The starting framework is to identify all non-deferrable monthly obligations — the payments that must continue during a disability without exception. Housing (mortgage or rent payment), essential utilities, health insurance premiums, vehicle payments, required debt minimums, childcare, and basic food represent the core category. These are the obligations where default or non-payment creates compounding financial damage — missed mortgage payments affect credit and can trigger late fees and eventual foreclosure proceedings, missed car payments create repossession risk, missed health insurance premiums can cause coverage to lapse during a period when medical care is most needed. Adding these essential obligations together establishes the minimum benefit amount that prevents immediate household instability. The appropriate benefit amount is at or above this floor — potentially higher if retirement contributions, savings goals, or other ongoing commitments are also important to protect during a disability period. Our guide on how much disability insurance do I need provides the full calculation framework for this exercise.

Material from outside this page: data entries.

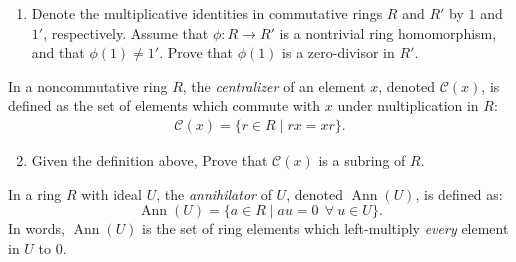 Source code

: \begin{enumerate}
    \setlength{\itemsep}{10pt} %
    \item Denote the multiplicative identities in commutative rings $R$ and $R'$ by $1$ and $1'$, respectively. Assume that $\phi: R \to R'$ is a nontrivial ring homomorphism, and that $\phi(1) \neq 1'$. Prove that $\phi(1)$ is a zero-divisor in $R'$. \\ \steezybreak

\end{enumerate}
\begin{definition}[Centralizer]
    In a noncommutative ring $R$, the \emph{centralizer} of an element $x$, denoted $\mathcal{C}(x)$, is defined as the set of elements which commute with $x$ under multiplication in $R$:
\begin{align*}
    \mathcal{C}(x) = \{ r \in R \mid rx = xr \}.
\end{align*}
\end{definition}
\begin{enumerate}
    \setcounter{enumi}{1}
    
    \item Given the definition above, Prove that $\mathcal{C}(x)$ is a subring of $R$. \\ \steezybreak
\end{enumerate}

\begin{definition}[Annihilator]
    In a ring $R$ with ideal $U$, the \emph{annihilator} of $U$, denoted $\operatorname{Ann}(U)$, is defined as:
\[
\operatorname{Ann}(U) = \{ a \in R \mid au = 0 \ \ \forall \ u \in U \}.
\]
In words, $\operatorname{Ann}(U)$ is the set of ring elements which left-multiply \textit{every} element in $U$ to $0$. 
\end{definition}


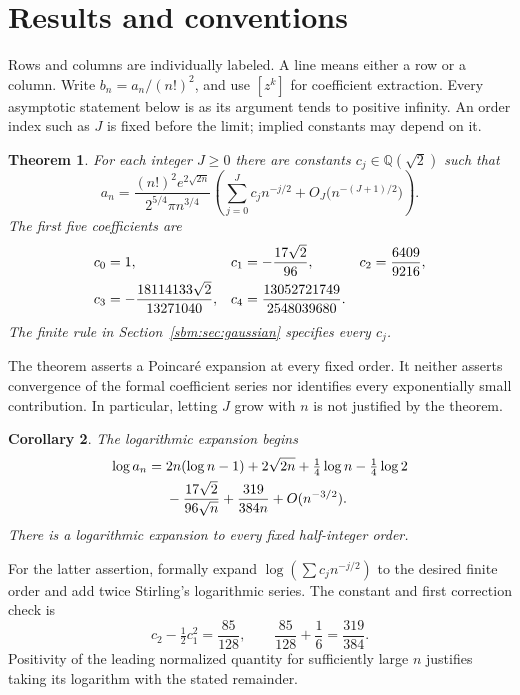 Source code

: \documentclass[11pt,letterpaper]{article}
\numberwithin{equation}{section}
\newtheorem{theorem}{Theorem}[section]
\newtheorem{corollary}[theorem]{Corollary}
\theoremstyle{remark}\newtheorem{remark}[theorem]{Remark}
\newcommand{\QQ}{\mathbb Q}
\begin{document}
\section{Results and conventions}\label{sbm:sec:results}
Rows and columns are individually labeled. A line means either a row
or a column. Write $b_n=a_n/(n!)^2$, and use $[z^k]$ for coefficient
extraction. Every asymptotic statement below is as its argument tends
to positive infinity. An order index such as $J$ is fixed before the
limit; implied constants may depend on it.

\begin{theorem}\label{sbm:thm:main}
For each integer $J\geq0$ there are constants $c_j\in\QQ(\sqrt2)$ such
that
\begin{equation}\label{sbm:eq:main}
 a_n=\frac{(n!)^2e^{2\sqrt{2n}}}{2^{5/4}\pi n^{3/4}}
 \left(\sum_{j=0}^J c_jn^{-j/2}
              +O_J\bigl(n^{-(J+1)/2}\bigr)\right).
\end{equation}
The first five coefficients are
\begin{align}\label{sbm:eq:cs}
 c_0&=1,&c_1&=-\frac{17\sqrt2}{96},&c_2&=\frac{6409}{9216},\notag\\
 c_3&=-\frac{18114133\sqrt2}{13271040},&
 c_4&=\frac{13052721749}{2548039680}.
\end{align}
The finite rule in Section~\ref{sbm:sec:gaussian} specifies every $c_j$.
\end{theorem}
The theorem asserts a Poincar\'e expansion at every fixed order. It
neither asserts convergence of the formal coefficient series nor
identifies every exponentially small contribution. In particular,
letting $J$ grow with $n$ is not justified by the theorem.

\begin{corollary}\label{sbm:cor:log}
The logarithmic expansion begins
\begin{align}\label{sbm:eq:log}
 \log a_n={}&2n(\log n-1)+2\sqrt{2n}
       +\tfrac14\log n-\tfrac14\log2\notag\\
 &-\frac{17\sqrt2}{96\sqrt n}+\frac{319}{384n}
       +O(n^{-3/2}).
\end{align}
There is a logarithmic expansion to every fixed half-integer order.
\end{corollary}
For the latter assertion, formally expand
$\log(\sum c_jn^{-j/2})$ to the desired finite order and add twice
Stirling's logarithmic series. The constant and first correction check
is
\[
 c_2-\tfrac12c_1^2=\frac{85}{128},\qquad
 \frac{85}{128}+\frac16=\frac{319}{384}.
\]
Positivity of the leading normalized quantity for sufficiently large
$n$ justifies taking its logarithm with the stated remainder.
\end{document}
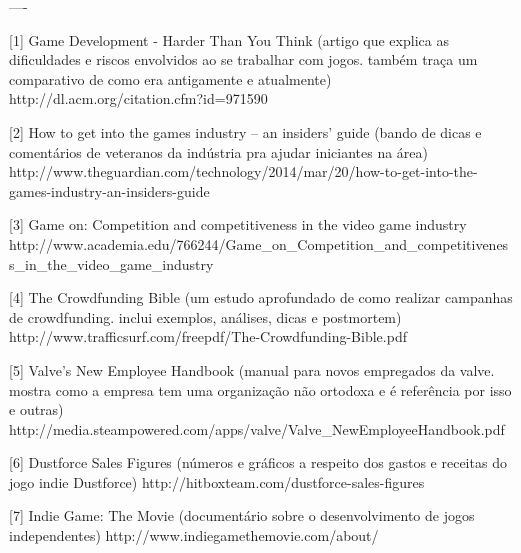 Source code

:----

[1] Game Development - Harder Than You Think
(artigo que explica as dificuldades e riscos envolvidos ao se trabalhar com jogos. também traça um comparativo de como era antigamente e atualmente)
http://dl.acm.org/citation.cfm?id=971590

[2] How to get into the games industry – an insiders' guide
(bando de dicas e comentários de veteranos da indústria pra ajudar iniciantes na área)
http://www.theguardian.com/technology/2014/mar/20/how-to-get-into-the-games-industry-an-insiders-guide

[3] Game on: Competition and competitiveness in the video game industry
http://www.academia.edu/766244/Game_on_Competition_and_competitiveness_in_the_video_game_industry

[4] The Crowdfunding Bible
(um estudo aprofundado de como realizar campanhas de crowdfunding. inclui exemplos, análises, dicas e postmortem)
http://www.trafficsurf.com/freepdf/The-Crowdfunding-Bible.pdf

[5] Valve's New Employee Handbook
(manual para novos empregados da valve. mostra como a empresa tem uma organização não ortodoxa e é referência por isso e outras)
http://media.steampowered.com/apps/valve/Valve_NewEmployeeHandbook.pdf

[6] Dustforce Sales Figures
(números e gráficos a respeito dos gastos e receitas do jogo indie Dustforce)
http://hitboxteam.com/dustforce-sales-figures

[7] Indie Game: The Movie
(documentário sobre o desenvolvimento de jogos independentes)
http://www.indiegamethemovie.com/about/
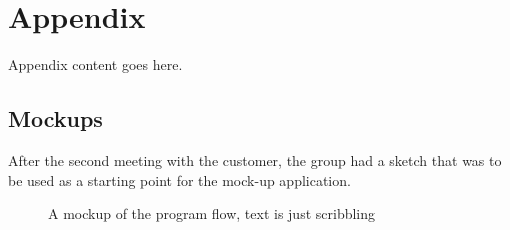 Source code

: \appendix

\chapter{Appendix}
Appendix content goes here.

\section{Mockups}
After the second meeting with the customer, the group had a sketch that was to be used as a starting point for the mock-up application.
\pagebreak
\begin{figure}[here]
\setlength\fboxsep{0pt}
\setlength\fboxrule{1pt}
\caption{A mockup of the program flow, text is just scribbling}
\label{fig:mockupV2}
\end{figure}


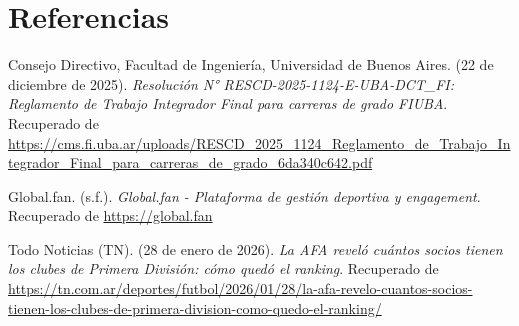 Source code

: \section{Referencias}

\begingroup
\sloppy
\vspace{0.5cm}
\setlength{\parindent}{0cm} 

\hangindent=1.25cm
Consejo Directivo, Facultad de Ingeniería, Universidad de Buenos Aires. (22 de diciembre de 2025). \textit{Resolución N° RESCD-2025-1124-E-UBA-DCT\_FI: Reglamento de Trabajo Integrador Final para carreras de grado FIUBA}. Recuperado de \url{https://cms.fi.uba.ar/uploads/RESCD_2025_1124_Reglamento_de_Trabajo_Integrador_Final_para_carreras_de_grado_6da340c642.pdf}
\vspace{0.4cm}

\hangindent=1.25cm
Global.fan. (s.f.). \textit{Global.fan - Plataforma de gestión deportiva y engagement}. Recuperado de \url{https://global.fan}
\vspace{0.4cm}

\hangindent=1.25cm
Todo Noticias (TN). (28 de enero de 2026). \textit{La AFA reveló cuántos socios tienen los clubes de Primera División: cómo quedó el ranking}. Recuperado de \url{https://tn.com.ar/deportes/futbol/2026/01/28/la-afa-revelo-cuantos-socios-tienen-los-clubes-de-primera-division-como-quedo-el-ranking/}
\vspace{0.4cm}

\endgroup
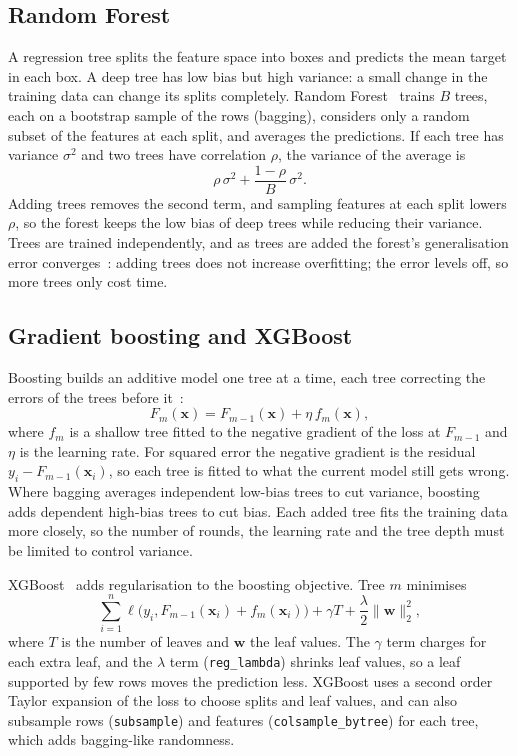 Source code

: \subsection{Random Forest}
A regression tree splits the feature space into boxes and predicts the mean
target in each box. A deep tree has low bias but high variance: a small
change in the training data can change its splits completely. Random
Forest~\cite{breiman2001rf} trains $B$ trees, each on a bootstrap sample of
the rows (bagging), considers only a random subset of the features at each
split, and averages the predictions. If each tree has variance $\sigma^2$
and two trees have correlation $\rho$, the variance of the average is
\begin{equation}
\rho\,\sigma^2 + \frac{1-\rho}{B}\,\sigma^2 .
\end{equation}
Adding trees removes the second term, and sampling features at each split
lowers $\rho$, so the forest keeps the low bias of deep trees while
reducing their variance. Trees are trained independently, and as trees
are added the forest's generalisation error converges~\cite{breiman2001rf}:
adding trees does not increase overfitting; the error levels off, so more
trees only cost time.

\subsection{Gradient boosting and XGBoost}
Boosting builds an additive model one tree at a time, each tree correcting
the errors of the trees before it~\cite{friedman2001gbm}:
\begin{equation}
F_m(\mathbf{x}) = F_{m-1}(\mathbf{x}) + \eta\, f_m(\mathbf{x}),
\end{equation}
where $f_m$ is a shallow tree fitted to the negative gradient of the loss
at $F_{m-1}$ and $\eta$ is the learning rate. For squared error the
negative gradient is the residual $y_i - F_{m-1}(\mathbf{x}_i)$, so each
tree is fitted to what the current model still gets wrong. Where bagging
averages independent low-bias trees to cut variance, boosting adds
dependent high-bias trees to cut bias. Each added tree fits the training
data more closely, so the number of rounds, the learning rate and the tree
depth must be limited to control variance.

XGBoost~\cite{chen2016xgboost} adds regularisation to the boosting
objective. Tree $m$ minimises
\begin{equation}
\sum_{i=1}^{n} \ell\bigl(y_i, F_{m-1}(\mathbf{x}_i) + f_m(\mathbf{x}_i)\bigr)
+ \gamma T + \frac{\lambda}{2}\lVert\mathbf{w}\rVert_2^2 ,
\end{equation}
where $T$ is the number of leaves and $\mathbf{w}$ the leaf values. The
$\gamma$ term charges for each extra leaf, and the $\lambda$ term
(\texttt{reg\_lambda}) shrinks leaf values, so a leaf supported by few rows
moves the prediction less. XGBoost uses a second order Taylor expansion of
the loss to choose splits and leaf values, and can also subsample rows
(\texttt{subsample}) and features (\texttt{colsample\_bytree}) for each
tree, which adds bagging-like randomness.

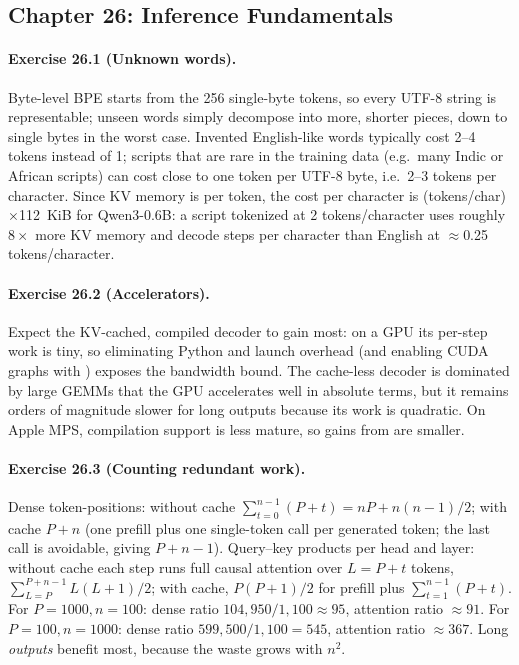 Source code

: \subsection*{Chapter 26: Inference Fundamentals}

\paragraph{Exercise 26.1 (Unknown words).}
Byte-level BPE starts from the 256 single-byte tokens, so every UTF-8 string is representable; unseen
words simply decompose into more, shorter pieces, down to single bytes in the worst case. Invented
English-like words typically cost 2--4 tokens instead of 1; scripts that are rare in the training data
(e.g.\ many Indic or African scripts) can cost close to one token per UTF-8 byte, i.e.\ 2--3 tokens per
character. Since KV memory is per token, the cost per character is (tokens/char)$\times$\SI{112}{KiB} for
Qwen3-0.6B: a script tokenized at 2 tokens/character uses roughly $8\times$ more KV memory and decode
steps per character than English at $\approx$0.25 tokens/character.

\paragraph{Exercise 26.2 (Accelerators).}
Expect the KV-cached, compiled decoder to gain most: on a GPU its per-step work is tiny, so eliminating
Python and launch overhead (and enabling CUDA graphs with ) exposes the bandwidth
bound. The cache-less decoder is dominated by large GEMMs that the GPU accelerates well in absolute terms,
but it remains orders of magnitude slower for long outputs because its work is quadratic. On Apple MPS,
compilation support is less mature, so gains from  are smaller.

\paragraph{Exercise 26.3 (Counting redundant work).}
Dense token-positions: without cache $\sum_{t=0}^{n-1}(P+t)=nP+n(n-1)/2$; with cache $P+n$ (one prefill plus
one single-token call per generated token; the last call is avoidable, giving $P+n-1$).
Query--key products per head and layer: without cache each step runs full causal attention over
$L=P+t$ tokens, $\sum_{L=P}^{P+n-1}L(L+1)/2$; with cache, $P(P+1)/2$ for prefill plus $\sum_{t=1}^{n-1}(P+t)$.
For $P=1000,n=100$: dense ratio $104{,}950/1{,}100\approx95$, attention ratio $\approx91$.
For $P=100,n=1000$: dense ratio $599{,}500/1{,}100=545$, attention ratio $\approx367$.
Long \emph{outputs} benefit most, because the waste grows with $n^2$.

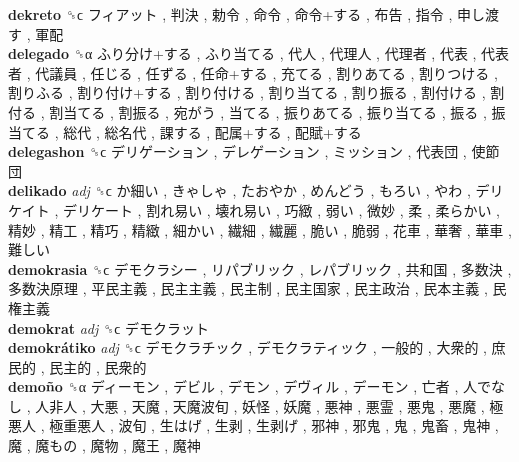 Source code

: \textbf{dekreto} ␝ϲ   フィアット ,  判決 ,  勅令 ,  命令 ,  命令+する ,  布告 ,  指令 ,  申し渡す ,  軍配   \\
\textbf{delegado} ␝α   ふり分け+する ,  ふり当てる ,  代人 ,  代理人 ,  代理者 ,  代表 ,  代表者 ,  代議員 ,  任じる ,  任ずる ,  任命+する ,  充てる ,  割りあてる ,  割りつける ,  割りふる ,  割り付け+する ,  割り付ける ,  割り当てる ,  割り振る ,  割付ける ,  割付る ,  割当てる ,  割振る ,  宛がう ,  当てる ,  振りあてる ,  振り当てる ,  振る ,  振当てる ,  総代 ,  総名代 ,  課する ,  配属+する ,  配賦+する   \\
\textbf{delegashon} ␝ϲ   デリゲーション ,  デレゲーション ,  ミッション ,  代表団 ,  使節団   \\
\textbf{delikado} \emph{adj}  ␝ϲ   か細い ,  きゃしゃ ,  たおやか ,  めんどう ,  もろい ,  やわ ,  デリケイト ,  デリケート ,  割れ易い ,  壊れ易い ,  巧緻 ,  弱い ,  微妙 ,  柔 ,  柔らかい ,  精妙 ,  精工 ,  精巧 ,  精緻 ,  細かい ,  繊細 ,  繊麗 ,  脆い ,  脆弱 ,  花車 ,  華奢 ,  華車 ,  難しい   \\
\textbf{demokrasia} ␝ϲ   デモクラシー ,  リパブリック ,  レパブリック ,  共和国 ,  多数決 ,  多数決原理 ,  平民主義 ,  民主主義 ,  民主制 ,  民主国家 ,  民主政治 ,  民本主義 ,  民権主義   \\
\textbf{demokrat} \emph{adj}  ␝ϲ   デモクラット   \\
\textbf{demokrátiko} \emph{adj}  ␝ϲ   デモクラチック ,  デモクラティック ,  一般的 ,  大衆的 ,  庶民的 ,  民主的 ,  民衆的   \\
\textbf{demoño} ␝α   ディーモン ,  デビル ,  デモン ,  デヴィル ,  デーモン ,  亡者 ,  人でなし ,  人非人 ,  大悪 ,  天魔 ,  天魔波旬 ,  妖怪 ,  妖魔 ,  悪神 ,  悪霊 ,  悪鬼 ,  悪魔 ,  極悪人 ,  極重悪人 ,  波旬 ,  生はげ ,  生剥 ,  生剥げ ,  邪神 ,  邪鬼 ,  鬼 ,  鬼畜 ,  鬼神 ,  魔 ,  魔もの ,  魔物 ,  魔王 ,  魔神   \\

Employer Group Coverage vs. Individual Short-Term Disability
Many employed workers assume their employer’s benefits package includes short-term disability coverage — and many are correct in that assumption while being wrong about what the coverage actually provides. Employer group short-term disability is a real and valuable benefit when structured well, but it has three common characteristics that often leave employees with less protection than they expect. First, many employer group plans use sick-leave bank or salary continuation models for the first days or weeks, which means the “short-term disability” benefit often doesn’t begin until a specific number of sick days have been exhausted — which may not align with your actual sick leave balance. Second, group short-term disability benefits are typically funded with pre-tax employer dollars when employer-paid, which means benefits received during a claim are generally taxable as ordinary income — reducing the effective replacement percentage. Third, group coverage ends with employment, is not portable, and often has limited benefit amounts relative to higher-income earners.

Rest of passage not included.